Um belo dia soube que ia ter um cossogro libanês. Gostei da novidade de kafta, babaganoush e outras iguarias serem parte de futuros almoços de família. Adorei a ideia de ir a Beirute, a Paris do Oriente, e ficar na casa de uma nova família. Nordestina raiz adora casa da família. 

Acordei dos devaneios ao saber que o novo parente era muçulmano. O desconcerto me pegou. Minha ignorância só sabia dos estereótipos medíocres: mulheres cobertas com véus, por vontade dos outros; práticas religiosas estritas, gente fechada.

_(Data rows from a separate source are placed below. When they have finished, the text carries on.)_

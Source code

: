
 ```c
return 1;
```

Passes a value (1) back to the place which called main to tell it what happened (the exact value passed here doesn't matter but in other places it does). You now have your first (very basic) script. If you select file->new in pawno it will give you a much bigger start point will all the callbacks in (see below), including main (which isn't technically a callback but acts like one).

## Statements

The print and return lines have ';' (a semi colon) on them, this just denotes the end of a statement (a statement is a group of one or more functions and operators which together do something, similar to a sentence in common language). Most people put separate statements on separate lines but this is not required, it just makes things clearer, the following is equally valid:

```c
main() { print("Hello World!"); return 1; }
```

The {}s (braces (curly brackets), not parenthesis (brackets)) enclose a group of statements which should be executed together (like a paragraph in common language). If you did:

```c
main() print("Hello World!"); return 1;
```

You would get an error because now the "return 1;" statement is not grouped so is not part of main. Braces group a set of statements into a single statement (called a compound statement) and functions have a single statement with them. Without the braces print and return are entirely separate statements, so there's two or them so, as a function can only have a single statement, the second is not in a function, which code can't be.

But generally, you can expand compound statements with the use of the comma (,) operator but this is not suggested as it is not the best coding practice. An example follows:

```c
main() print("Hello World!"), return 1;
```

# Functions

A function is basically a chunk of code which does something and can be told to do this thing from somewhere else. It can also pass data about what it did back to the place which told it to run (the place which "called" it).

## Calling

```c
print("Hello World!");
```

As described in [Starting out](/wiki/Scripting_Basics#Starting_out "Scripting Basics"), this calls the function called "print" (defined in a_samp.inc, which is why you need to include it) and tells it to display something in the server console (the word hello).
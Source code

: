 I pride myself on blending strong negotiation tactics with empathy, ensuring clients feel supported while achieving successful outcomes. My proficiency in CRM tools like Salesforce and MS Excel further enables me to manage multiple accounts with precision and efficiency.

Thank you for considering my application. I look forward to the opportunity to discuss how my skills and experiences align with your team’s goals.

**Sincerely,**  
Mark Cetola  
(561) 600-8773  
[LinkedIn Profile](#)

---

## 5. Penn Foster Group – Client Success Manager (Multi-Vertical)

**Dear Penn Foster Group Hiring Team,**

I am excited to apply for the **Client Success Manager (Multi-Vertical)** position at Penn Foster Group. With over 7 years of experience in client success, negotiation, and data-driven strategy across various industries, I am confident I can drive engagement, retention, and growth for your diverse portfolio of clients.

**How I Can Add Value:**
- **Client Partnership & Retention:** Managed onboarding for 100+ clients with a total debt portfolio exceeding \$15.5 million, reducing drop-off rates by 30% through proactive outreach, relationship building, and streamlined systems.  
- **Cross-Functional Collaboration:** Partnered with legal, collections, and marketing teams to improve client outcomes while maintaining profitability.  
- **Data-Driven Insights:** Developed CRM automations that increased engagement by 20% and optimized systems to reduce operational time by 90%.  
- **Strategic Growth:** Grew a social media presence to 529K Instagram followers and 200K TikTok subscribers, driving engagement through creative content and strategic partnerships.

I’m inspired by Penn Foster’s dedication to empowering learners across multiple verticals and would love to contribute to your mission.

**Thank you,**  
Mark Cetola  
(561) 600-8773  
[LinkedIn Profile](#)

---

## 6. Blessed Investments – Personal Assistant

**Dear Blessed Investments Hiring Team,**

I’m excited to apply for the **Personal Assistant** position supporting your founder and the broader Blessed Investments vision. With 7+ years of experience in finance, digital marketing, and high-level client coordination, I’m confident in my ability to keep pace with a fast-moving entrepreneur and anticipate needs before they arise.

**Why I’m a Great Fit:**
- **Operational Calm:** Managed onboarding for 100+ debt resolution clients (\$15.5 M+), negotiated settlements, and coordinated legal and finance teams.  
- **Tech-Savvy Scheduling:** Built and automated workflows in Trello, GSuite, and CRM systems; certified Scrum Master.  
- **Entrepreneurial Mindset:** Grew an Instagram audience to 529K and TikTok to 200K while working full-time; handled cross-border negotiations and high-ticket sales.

Nunca tendo conhecido ninguém de lá, nada sabia sobre a história libanesa nem sobre as tantas religiões que lá convivem. 

Faltava aprender muito para abrir e melhorar a mente. Mas desconhecer não me fez preconceituosa. Não recusei o diferente e só ganhei. Genro, tias, cunhadas e primos que são a cara do meu povo do sertão. Semelhanças físicas, gosto por agradar com comida, zelo pela família, alegria e aconchego. Cangote firme e boa teimosia, para enfrentar adversidades. O libanês é uma espécie de sertanejo. Ou o contrário.

Desatenta, nem me dava conta da ginástica que devia estar fazendo o libanês, agora avô ( “Jido”, na sua sonora língua) do meu neto, para acomodar no seu coração a sogra do seu filho, alguém meio feminista, de costumes irreverentes e idéias um tanto controvertidas. Só pensei nisso quando nossa tolerância já tinha deixado construir os laços de amizade.

Vejo as imagens de Beirute, sob a tragédia da explosão, e me sinto um pouco libanesa. Triste e inconformada.